§ **ACTIVITY**
Transcribe the data exactly, omitting whatever pictures it holds.

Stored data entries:
──────────────────────────────

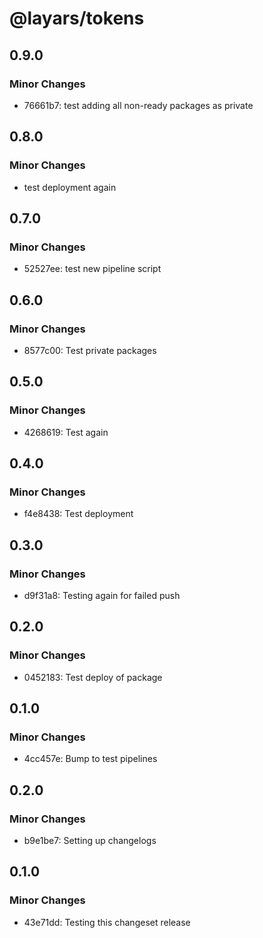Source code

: # @layars/tokens

## 0.9.0

### Minor Changes

- 76661b7: test adding all non-ready packages as private

## 0.8.0

### Minor Changes

- test deployment again

## 0.7.0

### Minor Changes

- 52527ee: test new pipeline script

## 0.6.0

### Minor Changes

- 8577c00: Test private packages

## 0.5.0

### Minor Changes

- 4268619: Test again

## 0.4.0

### Minor Changes

- f4e8438: Test deployment

## 0.3.0

### Minor Changes

- d9f31a8: Testing again for failed push

## 0.2.0

### Minor Changes

- 0452183: Test deploy of package

## 0.1.0

### Minor Changes

- 4cc457e: Bump to test pipelines

## 0.2.0

### Minor Changes

- b9e1be7: Setting up changelogs

## 0.1.0

### Minor Changes

- 43e71dd: Testing this changeset release
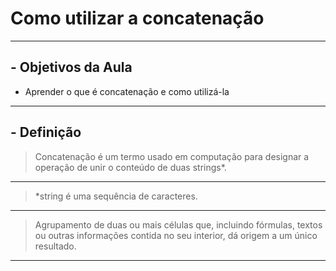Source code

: # Como utilizar a concatenação

--------------

## - Objetivos da Aula

- Aprender o que é concatenação e como utilizá-la

------

## - Definição

> Concatenação é um termo usado em computação para designar a operação de unir o conteúdo de duas strings*.

------

> *string é uma sequência de caracteres.

------

> Agrupamento de duas ou mais células que, incluindo fórmulas, textos ou outras informações contida no seu interior, dá origem a um único resultado.

------
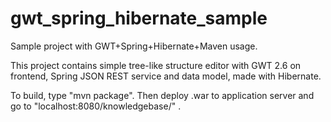 gwt_spring_hibernate_sample
===========================

Sample project with GWT+Spring+Hibernate+Maven usage.

This project contains simple tree-like structure editor with GWT 2.6 on frontend,
Spring JSON REST service and data model, made with Hibernate.

To build, type "mvn package".
Then deploy .war to application server and go to "localhost:8080/knowledgebase/" .
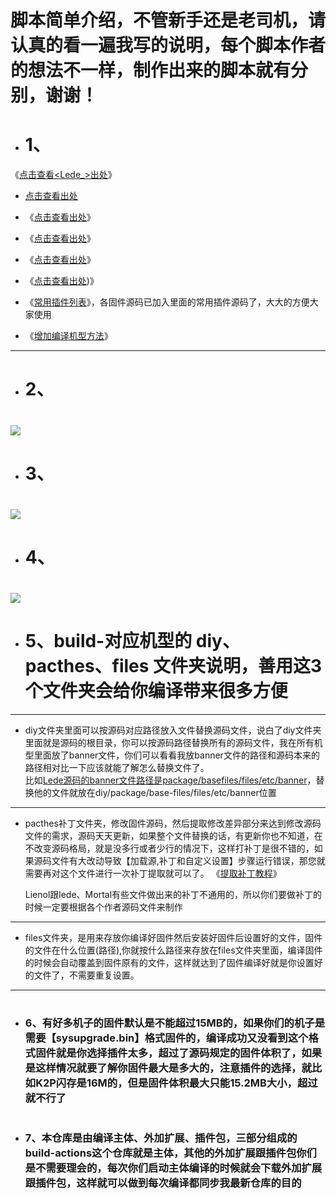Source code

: # 脚本简单介绍，不管新手还是老司机，请认真的看一遍我写的说明，每个脚本作者的想法不一样，制作出来的脚本就有分别，谢谢！
- # 1、
《[点击查看<Lede_>出处](https://github.com/coolsnowwolf/lede)》
- [点击查看<Lede>出处](https://github.com/coolsnowwolf/lede)

- 《[点击查看<Lienol>出处](https://github.com/Lienol/openwrt)》

- 《[点击查看<Immortalwrt>出处](https://github.com/immortalwrt/immortalwrt)》

- 《[点击查看<Official>出处](https://github.com/openwrt/openwrt)》

- 《[点击查看<Xwrt>出处](https://github.com/x-wrt/x-wrt))》

- 《[常用插件列表](https://github.com/danshui-git/shuoming/blob/master/%E5%90%8D%E7%A7%B0.md)》，各固件源码已加入里面的常用插件源码了，大大的方便大家使用

- 《[增加编译机型方法](https://github.com/danshui-git/shuoming/blob/master/jlck.md)》
----
- # 2、<br>
# <img src="https://github.com/danshui-git/shuoming/blob/master/doc/x2210.png" />
- # 3、<br>
# <img src="https://github.com/danshui-git/shuoming/blob/master/doc/x2211.png" />
#
- # 4、<br>
# <img src="https://github.com/danshui-git/shuoming/blob/master/doc/322.png" />
#
- # 5、build-对应机型的 diy、pacthes、files 文件夹说明，善用这3个文件夹会给你编译带来很多方便
----
- diy文件夹里面可以按源码对应路径放入文件替换源码文件，说白了diy文件夹里面就是源码的根目录，你可以按源码路径替换所有的源码文件，我在所有机型里面放了banner文件，你们可以看看我放banner文件的路径和源码本来的路径相对比一下应该就能了解怎么替换文件了。<br>比如[Lede源码的banner文件路径是package/basefiles/files/etc/banner](https://github.com/coolsnowwolf/lede/blob/master/package/base-files/files/etc/banner)，替换他的文件就放在diy/package/base-files/files/etc/banner位置<br>

----
- pacthes补丁文件夹，修改固件源码，然后提取修改差异部分来达到修改源码文件的需求，源码天天更新，如果整个文件替换的话，有更新你也不知道，在不改变源码格局，就是没多行或者少行的情况下，这样打补丁是很不错的，如果源码文件有大改动导致【加载源,补丁和自定义设置】步骤运行错误，那您就需要再对这个文件进行一次补丁提取就可以了。 《[提取补丁教程](https://github.com/danshui-git/shuoming/blob/master/buding.md)》 <br>

    Lienol跟lede、Mortal有些文件做出来的补丁不通用的，所以你们要做补丁的时候一定要根据各个作者源码文件来制作
----
- files文件夹，是用来存放你编译好固件然后安装好固件后设置好的文件，固件的文件在什么位置(路径),你就按什么路径来存放在files文件夹里面，编译固件的时候会自动覆盖到固件原有的文件，这样就达到了固件编译好就是你设置好的文件了，不需要重复设置。<br>
----
#
- ### 6、有好多机子的固件默认是不能超过15MB的，如果你们的机子是需要【sysupgrade.bin】格式固件的，编译成功又没看到这个格式固件就是你选择插件太多，超过了源码规定的固件体积了，如果是这样情况就要了解你固件最大是多大的，注意插件的选择，就比如K2P闪存是16M的，但是固件体积最大只能15.2MB大小，超过就不行了
#

- ### 7、本仓库是由编译主体、外加扩展、插件包，三部分组成的build-actions这个仓库就是主体，其他的外加扩展跟插件包你们是不需要理会的，每次你们启动主体编译的时候就会下载外加扩展跟插件包，这样就可以做到每次编译都同步我最新仓库的目的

──────────────────────────────

§ **SOLUTION BELOW**
Source code

: # @layars/tokens

## 0.9.0

### Minor Changes

- 76661b7: test adding all non-ready packages as private

## 0.8.0

### Minor Changes

- test deployment again

## 0.7.0

### Minor Changes

- 52527ee: test new pipeline script

## 0.6.0

### Minor Changes

- 8577c00: Test private packages

## 0.5.0

### Minor Changes

- 4268619: Test again

## 0.4.0

### Minor Changes

- f4e8438: Test deployment

## 0.3.0

### Minor Changes

- d9f31a8: Testing again for failed push

## 0.2.0

### Minor Changes

- 0452183: Test deploy of package

## 0.1.0

### Minor Changes

- 4cc457e: Bump to test pipelines

## 0.2.0

### Minor Changes

- b9e1be7: Setting up changelogs

## 0.1.0

### Minor Changes

- 43e71dd: Testing this changeset release
Source code

: # Como utilizar a concatenação

--------------

## - Objetivos da Aula

- Aprender o que é concatenação e como utilizá-la

------

## - Definição

> Concatenação é um termo usado em computação para designar a operação de unir o conteúdo de duas strings*.

------

> *string é uma sequência de caracteres.

------

> Agrupamento de duas ou mais células que, incluindo fórmulas, textos ou outras informações contida no seu interior, dá origem a um único resultado.

------
 gwt_spring_hibernate_sample
===========================

Sample project with GWT+Spring+Hibernate+Maven usage.

This project contains simple tree-like structure editor with GWT 2.6 on frontend,
Spring JSON REST service and data model, made with Hibernate.

To build, type "mvn package".
Then deploy .war to application server and go to "localhost:8080/knowledgebase/" .
Source code

: # 脚本简单介绍，不管新手还是老司机，请认真的看一遍我写的说明，每个脚本作者的想法不一样，制作出来的脚本就有分别，谢谢！
- # 1、
《[点击查看<Lede_>出处](https://github.com/coolsnowwolf/lede)》
- [点击查看<Lede>出处](https://github.com/coolsnowwolf/lede)

- 《[点击查看<Lienol>出处](https://github.com/Lienol/openwrt)》

- 《[点击查看<Immortalwrt>出处](https://github.com/immortalwrt/immortalwrt)》

- 《[点击查看<Official>出处](https://github.com/openwrt/openwrt)》

- 《[点击查看<Xwrt>出处](https://github.com/x-wrt/x-wrt))》

- 《[常用插件列表](https://github.com/danshui-git/shuoming/blob/master/%E5%90%8D%E7%A7%B0.md)》，各固件源码已加入里面的常用插件源码了，大大的方便大家使用

- 《[增加编译机型方法](https://github.com/danshui-git/shuoming/blob/master/jlck.md)》
----
- # 2、<br>
# <img src="https://github.com/danshui-git/shuoming/blob/master/doc/x2210.png" />
- # 3、<br>
# <img src="https://github.com/danshui-git/shuoming/blob/master/doc/x2211.png" />
#
- # 4、<br>
# <img src="https://github.com/danshui-git/shuoming/blob/master/doc/322.png" />
#
- # 5、build-对应机型的 diy、pacthes、files 文件夹说明，善用这3个文件夹会给你编译带来很多方便
----
- diy文件夹里面可以按源码对应路径放入文件替换源码文件，说白了diy文件夹里面就是源码的根目录，你可以按源码路径替换所有的源码文件，我在所有机型里面放了banner文件，你们可以看看我放banner文件的路径和源码本来的路径相对比一下应该就能了解怎么替换文件了。<br>比如[Lede源码的banner文件路径是package/basefiles/files/etc/banner](https://github.com/coolsnowwolf/lede/blob/master/package/base-files/files/etc/banner)，替换他的文件就放在diy/package/base-files/files/etc/banner位置<br>

----
- pacthes补丁文件夹，修改固件源码，然后提取修改差异部分来达到修改源码文件的需求，源码天天更新，如果整个文件替换的话，有更新你也不知道，在不改变源码格局，就是没多行或者少行的情况下，这样打补丁是很不错的，如果源码文件有大改动导致【加载源,补丁和自定义设置】步骤运行错误，那您就需要再对这个文件进行一次补丁提取就可以了。 《[提取补丁教程](https://github.com/danshui-git/shuoming/blob/master/buding.md)》 <br>

    Lienol跟lede、Mortal有些文件做出来的补丁不通用的，所以你们要做补丁的时候一定要根据各个作者源码文件来制作
----
- files文件夹，是用来存放你编译好固件然后安装好固件后设置好的文件，固件的文件在什么位置(路径),你就按什么路径来存放在files文件夹里面，编译固件的时候会自动覆盖到固件原有的文件，这样就达到了固件编译好就是你设置好的文件了，不需要重复设置。<br>
----
#
- ### 6、有好多机子的固件默认是不能超过15MB的，如果你们的机子是需要【sysupgrade.bin】格式固件的，编译成功又没看到这个格式固件就是你选择插件太多，超过了源码规定的固件体积了，如果是这样情况就要了解你固件最大是多大的，注意插件的选择，就比如K2P闪存是16M的，但是固件体积最大只能15.2MB大小，超过就不行了
#

- ### 7、本仓库是由编译主体、外加扩展、插件包，三部分组成的build-actions这个仓库就是主体，其他的外加扩展跟插件包你们是不需要理会的，每次你们启动主体编译的时候就会下载外加扩展跟插件包，这样就可以做到每次编译都同步我最新仓库的目的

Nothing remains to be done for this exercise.